I think it is clear that you go south by changing the latitude into a negative direction, and west and east by changing the longitude.
I have no experience with such geo calculations, this iterative approach only makes sense if there is no simple direct way for "going north" by a certain distance.

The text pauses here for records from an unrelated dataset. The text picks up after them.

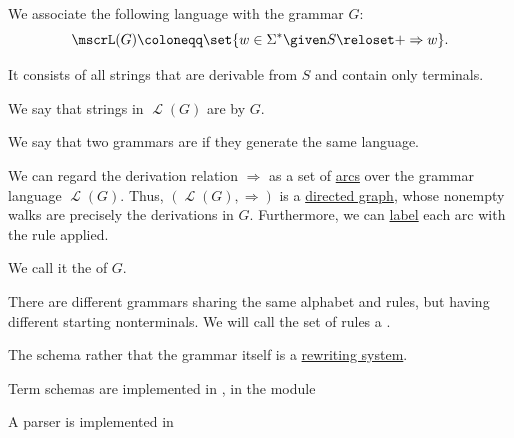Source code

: \begin{definition}
\begin{thmenum}
     We associate the following language with the grammar \( G \):
    \begin{equation*}
      \mscrL(G) \coloneqq \set{ w \in \Sigma^* \given S \reloset + \Rightarrow w }.
    \end{equation*}

    It consists of all strings that are derivable from \( S \) and contain only terminals.

    We say that strings in \( \mscrL(G) \) are  by \( G \).

     We say that two grammars are  if they generate the same language.

    \mimprovised We can regard the derivation relation \( \Rightarrow \) as a set of \hyperref[def:directed_graph/arcs]{arcs} over the grammar language \( \mscrL(G) \). Thus, \( (\mscrL(G), \Rightarrow) \) is a \hyperref[def:directed_graph]{directed graph}, whose nonempty walks are precisely the derivations in \( G \). Furthermore, we can \hyperref[def:labeled_set]{label} each arc with the rule applied.

    We call it the  of \( G \).

     There are different grammars sharing the same alphabet and rules, but having different starting nonterminals. We will call the set of rules a .

    The schema rather that the grammar itself is a \hyperref[def:rewriting_system]{rewriting system}.
  \end{thmenum}
\end{definition}
\begin{comments}
  \item Term schemas are implemented in \cite{notebook:code}, in the module
  \begin{CodeRefDisplay}
  \end{CodeRefDisplay}

  A parser is implemented in
  \begin{CodeRefDisplay}
  \end{CodeRefDisplay}
\end{comments}

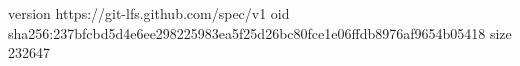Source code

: version https://git-lfs.github.com/spec/v1
oid sha256:237bfcbd5d4e6ee298225983ea5f25d26bc80fce1e06ffdb8976af9654b05418
size 232647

Edit: an example implementation of my proposal:
import geopy
import geopy.distance
import scipy.optimize
def north(startpoint, distance_km):
"""Return target function whose argument is a positive latitude
change (in degrees) relative to `startpoint`, and that has a root
for a latitude offset that corresponds to a point that is
`distance_km` kilometers away from the start point.
"""
def target(latitude_positive_offset):
return geopy.distance.distance(
startpoint, geopy.Point(
latitude=startpoint.latitude + latitude_positive_offset,
longitude=startpoint.longitude)
).km - distance_km
return target
start = geopy.Point(48.853, 2.349)
print "Start: %s" % start
# Find the root of the target function, vary the positve latitude offset between
# 0 and 2 degrees (which is for sure enough for finding a 1 km distance, but must
# be adjusted for larger distances).
latitude_positive_offset = scipy.optimize.bisect(north(start, 1), 0, 2)
# Build Point object for identified point in space.
end = geopy.Point(
latitude=start.latitude + latitude_positive_offset,
longitude=start.longitude
)
print "1 km north: %s" % end
# Make the control.
print "Control distance between both points: %.4f km." % (
geopy.distance.distance(start, end).km)
Output:
$ python test.py
Start: 48 51m 0.0s N, 2 21m 0.0s E
1 km north: 48 52m 0.0s N, 2 21m 0.0s E
Control distance between both points: 1.0000 km.